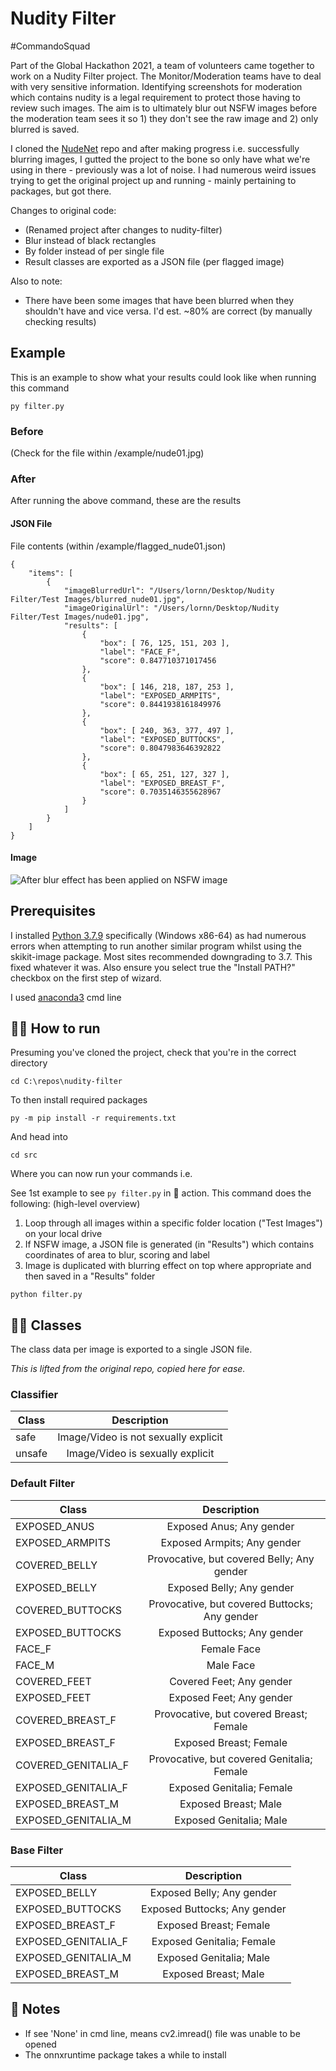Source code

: # Nudity Filter

#CommandoSquad

Part of the Global Hackathon 2021, a team of volunteers came together to work on a Nudity Filter project. The Monitor/Moderation teams have to deal with very sensitive information. Identifying screenshots for moderation which contains nudity is a legal requirement to protect those having to review such images. The aim is to ultimately blur out NSFW images before the moderation team sees it so 1) they don't see the raw image and 2) only blurred is saved.

I cloned the [NudeNet](https://github.com/notAI-tech/NudeNet) repo and after making progress i.e. successfully blurring images, I gutted the project to the bone so only have what we're using in there - previously was a lot of noise. I had numerous weird issues trying to get the original project up and running - mainly pertaining to packages, but got there.

Changes to original code:

- (Renamed project after changes to nudity-filter)
- Blur instead of black rectangles
- By folder instead of per single file
- Result classes are exported as a JSON file (per flagged image)

Also to note:

- There have been some images that have been blurred when they shouldn't have and vice versa. I'd est. ~80% are correct (by manually checking results)

## Example

This is an example to show what your results could look like when running this command

```
py filter.py
```

### Before
(Check for the file within /example/nude01.jpg)

### After
After running the above command, these are the results
#### JSON File
File contents (within /example/flagged_nude01.json)

```
{
    "items": [
        {
            "imageBlurredUrl": "/Users/lornn/Desktop/Nudity Filter/Test Images/blurred_nude01.jpg",
            "imageOriginalUrl": "/Users/lornn/Desktop/Nudity Filter/Test Images/nude01.jpg",
            "results": [
                {
                    "box": [ 76, 125, 151, 203 ],
                    "label": "FACE_F",
                    "score": 0.847710371017456
                },
                {
                    "box": [ 146, 218, 187, 253 ],
                    "label": "EXPOSED_ARMPITS",
                    "score": 0.8441938161849976
                },
                {
                    "box": [ 240, 363, 377, 497 ],
                    "label": "EXPOSED_BUTTOCKS",
                    "score": 0.8047983646392822
                },
                {
                    "box": [ 65, 251, 127, 327 ],
                    "label": "EXPOSED_BREAST_F",
                    "score": 0.7035146355628967
                }
            ]
        }
    ]
}
```

#### Image

![After blur effect has been applied on NSFW image](/example/blurred_nude01.jpg)

## Prerequisites

I installed [Python 3.7.9](https://www.python.org/downloads/release/python-379/) specifically (Windows x86-64) as had numerous errors when attempting to run another similar program whilst using the skikit-image package. Most sites recommended downgrading to 3.7. This fixed whatever it was. Also ensure you select true the "Install PATH?" checkbox on the first step of wizard.

I used [anaconda3](https://www.anaconda.com/products/individual) cmd line

## 🏃‍♀️ How to run
Presuming you've cloned the project, check that you're in the correct directory

```
cd C:\repos\nudity-filter
```

To then install required packages

```
py -m pip install -r requirements.txt
```

And head into

```
cd src
```

Where you can now run your commands i.e. 

See 1st example to see `py filter.py` in 🎥 action. This command does the following: (high-level overview)

1. Loop through all images within a specific folder location ("Test Images") on your local drive
2. If NSFW image, a JSON file is generated (in "Results") which contains coordinates of area to blur, scoring and label
3. Image is duplicated with blurring effect on top where appropriate and then saved in a "Results" folder

```
python filter.py
```
 
## 👨‍🏫 Classes

The class data per image is exported to a single JSON file.

_This is lifted from the original repo, copied here for ease._

### Classifier

| Class  |  Description   |
| ------ | :----------------------------------: |
| safe   | Image/Video is not sexually explicit |
| unsafe |   Image/Video is sexually explicit   |

### Default Filter

| Class    |       Description       |
| ------------------- | :-------------------------------------------: |
| EXPOSED_ANUS        |           Exposed Anus; Any gender |
| EXPOSED_ARMPITS     |          Exposed Armpits; Any gender          |
| COVERED_BELLY       |  Provocative, but covered Belly; Any gender   |
| EXPOSED_BELLY       |           Exposed Belly; Any gender           |
| COVERED_BUTTOCKS    | Provocative, but covered Buttocks; Any gender |
| EXPOSED_BUTTOCKS    |         Exposed Buttocks; Any gender          |
| FACE_F   |       Female Face       |
| FACE_M   |        Male Face        |
| COVERED_FEET        |           Covered Feet; Any gender |
| EXPOSED_FEET        |           Exposed Feet; Any gender |
| COVERED_BREAST_F    |    Provocative, but covered Breast; Female    |
| EXPOSED_BREAST_F    | Exposed Breast; Female  |
| COVERED_GENITALIA_F |  Provocative, but covered Genitalia; Female   |
| EXPOSED_GENITALIA_F |           Exposed Genitalia; Female           |
| EXPOSED_BREAST_M    |  Exposed Breast; Male   |
| EXPOSED_GENITALIA_M | Exposed Genitalia; Male |

### Base Filter

| Class    |         Description          |
| ------------------- | :--------------------------: |
| EXPOSED_BELLY       |  Exposed Belly; Any gender   |
| EXPOSED_BUTTOCKS    | Exposed Buttocks; Any gender |
| EXPOSED_BREAST_F    |    Exposed Breast; Female    |
| EXPOSED_GENITALIA_F |  Exposed Genitalia; Female   |
| EXPOSED_GENITALIA_M |   Exposed Genitalia; Male    |
| EXPOSED_BREAST_M    |     Exposed Breast; Male     |

## 👀 Notes

- If see 'None' in cmd line, means cv2.imread() file was unable to be opened
- The onnxruntime package takes a while to install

## Task item:
Scan the material for the word "only". Return every line where it is found.

## Solution:
Part of the Global Hackathon 2021, a team of volunteers came together to work on a Nudity Filter project. The Monitor/Moderation teams have to deal with very sensitive information. Identifying screenshots for moderation which contains nudity is a legal requirement to protect those having to review such images. The aim is to ultimately blur out NSFW images before the moderation team sees it so 1) they don't see the raw image and 2) only blurred is saved.
I cloned the [NudeNet](https://github.com/notAI-tech/NudeNet) repo and after making progress i.e. successfully blurring images, I gutted the project to the bone so only have what we're using in there - previously was a lot of noise. I had numerous weird issues trying to get the original project up and running - mainly pertaining to packages, but got there.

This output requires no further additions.